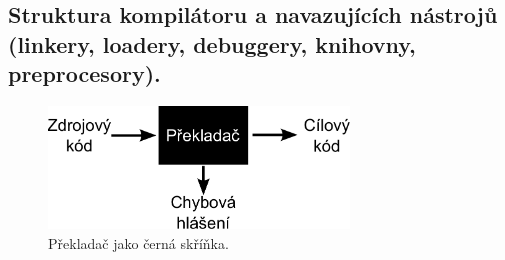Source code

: \subsection{Struktura kompilátoru a navazujících nástrojů (linkery, loadery, debuggery, knihovny, preprocesory).}
\begin{figure}[h]
	\centering
	\includegraphics[width=8cm]{i2/softwarove_inzenyrstvi/obrazky/Prekladac-cerna_skrinka.pdf}
	\caption{Překladač jako černá skříňka.}
	\label{pic:Prekladac-cerna_skrinka}
\end{figure}
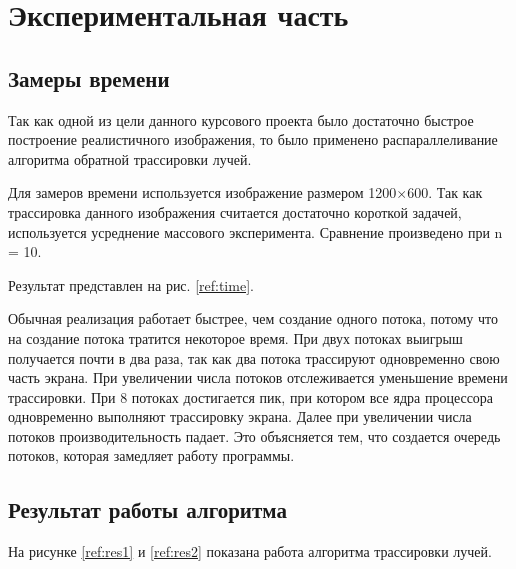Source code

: \chapter{Экспериментальная часть}

\section{Замеры времени}

Так как одной из цели данного курсового проекта было достаточно быстрое
построение реалистичного изображения, то было применено распараллеливание
алгоритма обратной трассировки лучей.

Для замеров времени используется изображение размером 1200$\times$600.
Так как трассировка данного изображения считается достаточно короткой
задачей, используется усреднение массового эксперимента.
Сравнение произведено при n = 10.

Результат представлен на рис. \ref{ref:time}.

\begin{figure}[ht!]
\end{figure}

\newpage

Обычная реализация работает быстрее, чем создание одного потока,
потому что на создание потока тратится некоторое время.
При двух потоках выигрыш получается почти в два раза, так как два потока
трассируют одновременно свою часть экрана.
При увеличении числа потоков отслеживается уменьшение времени трассировки.
При 8 потоках достигается пик, при котором все ядра процессора одновременно
выполняют трассировку экрана.
Далее при увеличении числа потоков производительность падает.
Это объясняется тем, что создается очередь потоков, которая замедляет
работу программы.

\section{Результат работы алгоритма}

На рисунке \ref{ref:res1} и \ref{ref:res2} показана работа алгоритма
трассировки лучей.

\begin{figure}[ht!]
\end{figure}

=-=-=

I'd like every record printed exactly, with the pictures left out.

Source code

: \subsection{Struktura kompilátoru a navazujících nástrojů (linkery, loadery, debuggery, knihovny, preprocesory).}
\begin{figure}[h]
	\centering
	\includegraphics[width=8cm]{i2/softwarove_inzenyrstvi/obrazky/Prekladac-cerna_skrinka.pdf}
	\caption{Překladač jako černá skříňka.}
	\label{pic:Prekladac-cerna_skrinka}
\end{figure}
Source code

: \chapter{Экспериментальная часть}

\section{Замеры времени}

Так как одной из цели данного курсового проекта было достаточно быстрое
построение реалистичного изображения, то было применено распараллеливание
алгоритма обратной трассировки лучей.

Для замеров времени используется изображение размером 1200$\times$600.
Так как трассировка данного изображения считается достаточно короткой
задачей, используется усреднение массового эксперимента.
Сравнение произведено при n = 10.

Результат представлен на рис. \ref{ref:time}.

\begin{figure}[ht!]
\end{figure}

\newpage

Обычная реализация работает быстрее, чем создание одного потока,
потому что на создание потока тратится некоторое время.
При двух потоках выигрыш получается почти в два раза, так как два потока
трассируют одновременно свою часть экрана.
При увеличении числа потоков отслеживается уменьшение времени трассировки.
При 8 потоках достигается пик, при котором все ядра процессора одновременно
выполняют трассировку экрана.
Далее при увеличении числа потоков производительность падает.
Это объясняется тем, что создается очередь потоков, которая замедляет
работу программы.

\section{Результат работы алгоритма}

На рисунке \ref{ref:res1} и \ref{ref:res2} показана работа алгоритма
трассировки лучей.

\begin{figure}[ht!]
\end{figure}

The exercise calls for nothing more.